Workingman’s Death, A Deeper Dive: Intro

“It’s a shame that the only thing a man can do for eight hours a day is work. He can’t eat for eight hours; he can’t drink for eight hours; he can’t make love for eight hours. The only thing a man can do for eight hours is work. ” ― William Faulkner

Michael Glawogger’s documentary, Workingman’s Death, introduces itself as “5 Portraits of Work in the 21st Century.” This characterization of each chapter as a “portrait” is appropriate. As frames move past our screen, a kind of morbid beauty arises, tempting us to interpret the brutal yet powerful scenes as dynamic paintings. Workers speak to the camera, yet we don’t know what questions prompted them, and we are given no commentary, narration, or description to help us paint a fuller picture. The documentary has no interest in the outside world, only the workers, their work, and the act of labor itself. Ignorant of the larger context surrounding each chapter, we can only observe what is presented: the hardships, suffering, and inhumane conditions inherent to undignified labor.

Workers, utilizing that all-too-often celebrated human trait of adaptability, have conformed to the demands of their respective jobs with troubling efficiency. Their tools act as extensions of their limbs, wielding hammers, crowbars, knives, torches, and even lances, with the same dexterity with which we hold our phones and pens. Even the movement of their bodies yields to the demands of the job, walking, crawling, kneeling, and bracing in bodily patterns unknown to many of us. They have become their work, and it is this merging of the laborer with their labor that Workingman’s Death focuses on.
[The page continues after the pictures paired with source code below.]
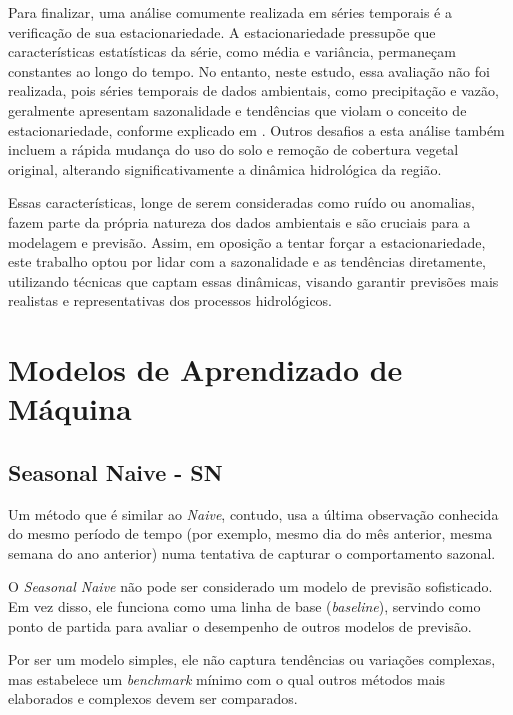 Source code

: Para finalizar, uma análise comumente realizada em séries temporais é a verificação de sua estacionariedade. A estacionariedade pressupõe que características estatísticas da série, como média e variância, permaneçam constantes ao longo do tempo. No entanto, neste estudo, essa avaliação não foi realizada, pois séries temporais de dados ambientais, como precipitação e vazão, geralmente apresentam sazonalidade e tendências que violam o conceito de estacionariedade, conforme explicado em \citet{hyndman_fpp3_2024e}. Outros desafios a esta análise também incluem a rápida mudança do uso do solo e remoção de cobertura vegetal original, alterando significativamente a dinâmica hidrológica da região.\cite{rayyan-33388453}

Essas características, longe de serem consideradas como ruído ou anomalias, fazem parte da própria natureza dos dados ambientais e são cruciais para a modelagem e previsão. Assim, em oposição a tentar forçar a estacionariedade, este trabalho optou por lidar com a sazonalidade e as tendências diretamente, utilizando técnicas que captam essas dinâmicas, visando garantir previsões mais realistas e representativas dos processos hidrológicos.

\section{Modelos de Aprendizado de Máquina}

\subsection{Seasonal Naive - SN}

Um método que é similar ao \textit{Naive}, contudo, usa a última observação conhecida do mesmo período de tempo (por exemplo, mesmo dia do mês anterior, mesma semana do ano anterior) numa tentativa de capturar o comportamento sazonal.

O \textit{Seasonal Naive} não pode ser considerado um modelo de previsão sofisticado. Em vez disso, ele funciona como uma linha de base (\textit{baseline}), servindo como ponto de partida para avaliar o desempenho de outros modelos de previsão.\cite{hyndman_fpp3_2024d}

Por ser um modelo simples, ele não captura tendências ou variações complexas, mas estabelece um \textit{benchmark} mínimo com o qual outros métodos mais elaborados e complexos devem ser comparados.

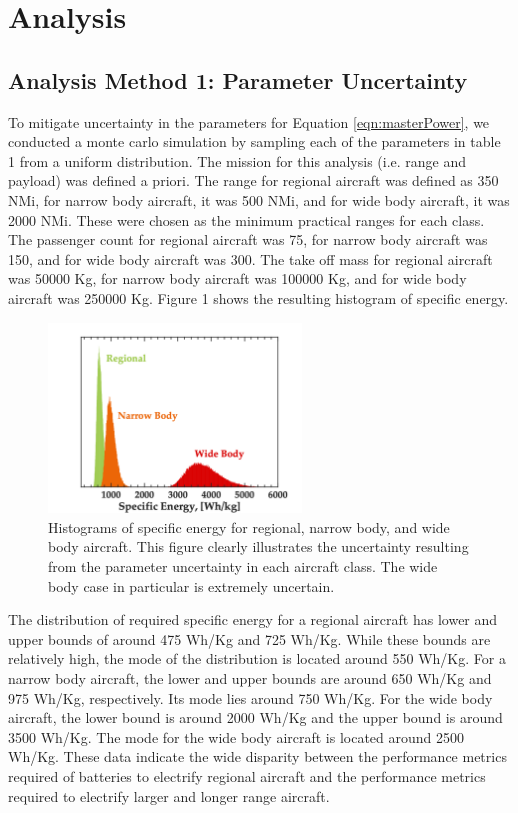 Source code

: \documentclass{achemso}
\begin{document}
\section{Analysis}


\subsection{Analysis Method 1: Parameter Uncertainty}
To mitigate uncertainty in the parameters for Equation \eqref{eqn:masterPower}, we conducted a monte carlo simulation by sampling each of the parameters in table 1 from a uniform distribution. The mission for this analysis (i.e. range and payload) was defined a priori.  The range for regional aircraft was defined as 350 NMi, for narrow body aircraft, it was 500 NMi, and for wide body aircraft, it was 2000 NMi. These were chosen as the minimum practical ranges for each class. The passenger count for regional aircraft was 75, for narrow body aircraft was 150, and for wide body aircraft was 300. The take off mass for regional aircraft was 50000 Kg, for narrow body aircraft was 100000 Kg, and for wide body aircraft was 250000 Kg. Figure 1 shows the resulting histogram of specific energy.

\begin{figure}[htp]
\centering

\includegraphics[width=0.6\textwidth]{Figures/histograms.png}

\caption{Histograms of specific energy for regional, narrow body, and wide body aircraft. This figure clearly illustrates the uncertainty resulting from the parameter uncertainty in each aircraft class. The wide body case in particular is extremely uncertain.}
\label{fig:figure1}

\end{figure}

The distribution of required specific energy for a regional aircraft has lower and upper bounds of around 475 Wh/Kg and 725 Wh/Kg. While these bounds are relatively high, the mode of the distribution is located around 550 Wh/Kg. For a narrow body aircraft, the lower and upper bounds are around 650 Wh/Kg and 975 Wh/Kg, respectively. Its mode lies around 750 Wh/Kg. For the wide body aircraft, the lower bound is around 2000 Wh/Kg and the upper bound is around 3500 Wh/Kg. The mode for the wide body aircraft is located around 2500 Wh/Kg. These data indicate the wide disparity between the performance metrics required of batteries to electrify regional aircraft and the performance metrics required to electrify larger and longer range aircraft. 
\end{document}
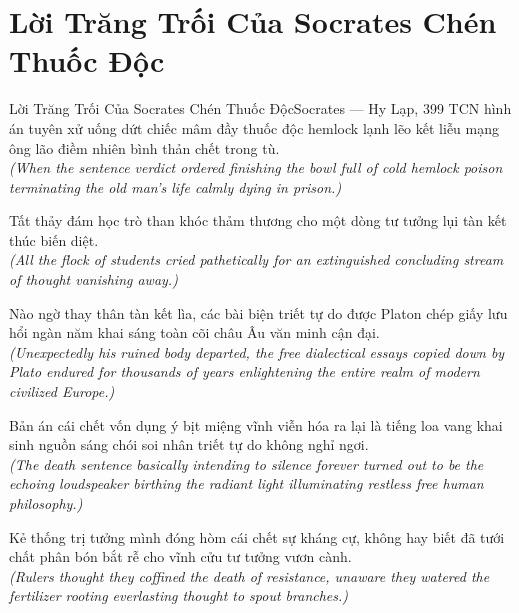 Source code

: \section{Lời Trăng Trối Của Socrates Chén Thuốc Độc}
\begin{truyen}{Lời Trăng Trối Của Socrates Chén Thuốc Độc}{Socrates --- Hy Lạp, 399 TCN}
 hình án tuyên xử uống dứt chiếc mâm đầy thuốc độc hemlock lạnh lẽo kết liễu mạng ông lão điềm nhiên bình thản chết trong tù.\\[4pt]
\textit{(When the sentence verdict ordered finishing the bowl full of cold hemlock poison terminating the old man's life calmly dying in prison.)}

Tất thảy đám học trò than khóc thảm thương cho một dòng tư tưởng lụi tàn kết thúc biến diệt.\\[4pt]
\textit{(All the flock of students cried pathetically for an extinguished concluding stream of thought vanishing away.)}

Nào ngờ thay thân tàn kết lìa, các bài biện triết tự do được Platon chép giấy lưu hổi ngàn năm khai sáng toàn cõi châu Âu văn minh cận đại.\\[4pt]
\textit{(Unexpectedly his ruined body departed, the free dialectical essays copied down by Plato endured for thousands of years enlightening the entire realm of modern civilized Europe.)}

Bản án cái chết vốn dụng ý bịt miệng vĩnh viễn hóa ra lại là tiếng loa vang khai sinh nguồn sáng chói soi nhân triết tự do không nghỉ ngơi.\\[4pt]
\textit{(The death sentence basically intending to silence forever turned out to be the echoing loudspeaker birthing the radiant light illuminating restless free human philosophy.)}

\end{truyen}
\begin{baihoc}
  Kẻ thống trị tưởng mình đóng hòm cái chết sự kháng cự, không hay biết đã tưới chất phân bón bắt rễ cho vĩnh cửu tư tưởng vươn cành.\\[4pt]
  \textit{(Rulers thought they coffined the death of resistance, unaware they watered the fertilizer rooting everlasting thought to spout branches.)}
\end{baihoc}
Glawogger, like any good documentary filmmaker, had to limit the scope of his project. In this case, he chose to forgo the broader story surrounding labor in order to paint portraits of work in the modern world. In the upcoming essays, I’ll attempt to develop a negative image of Glawogger’s film. Where he focuses on the work itself, I will not. Where he omits background knowledge, I will supply it. In doing so, I hope to reframe the workers not as isolated subjects, but as participants in the larger economy responsible for their working conditions. Like any good portrait, a closer inspection can reveal details the viewer never expected to see.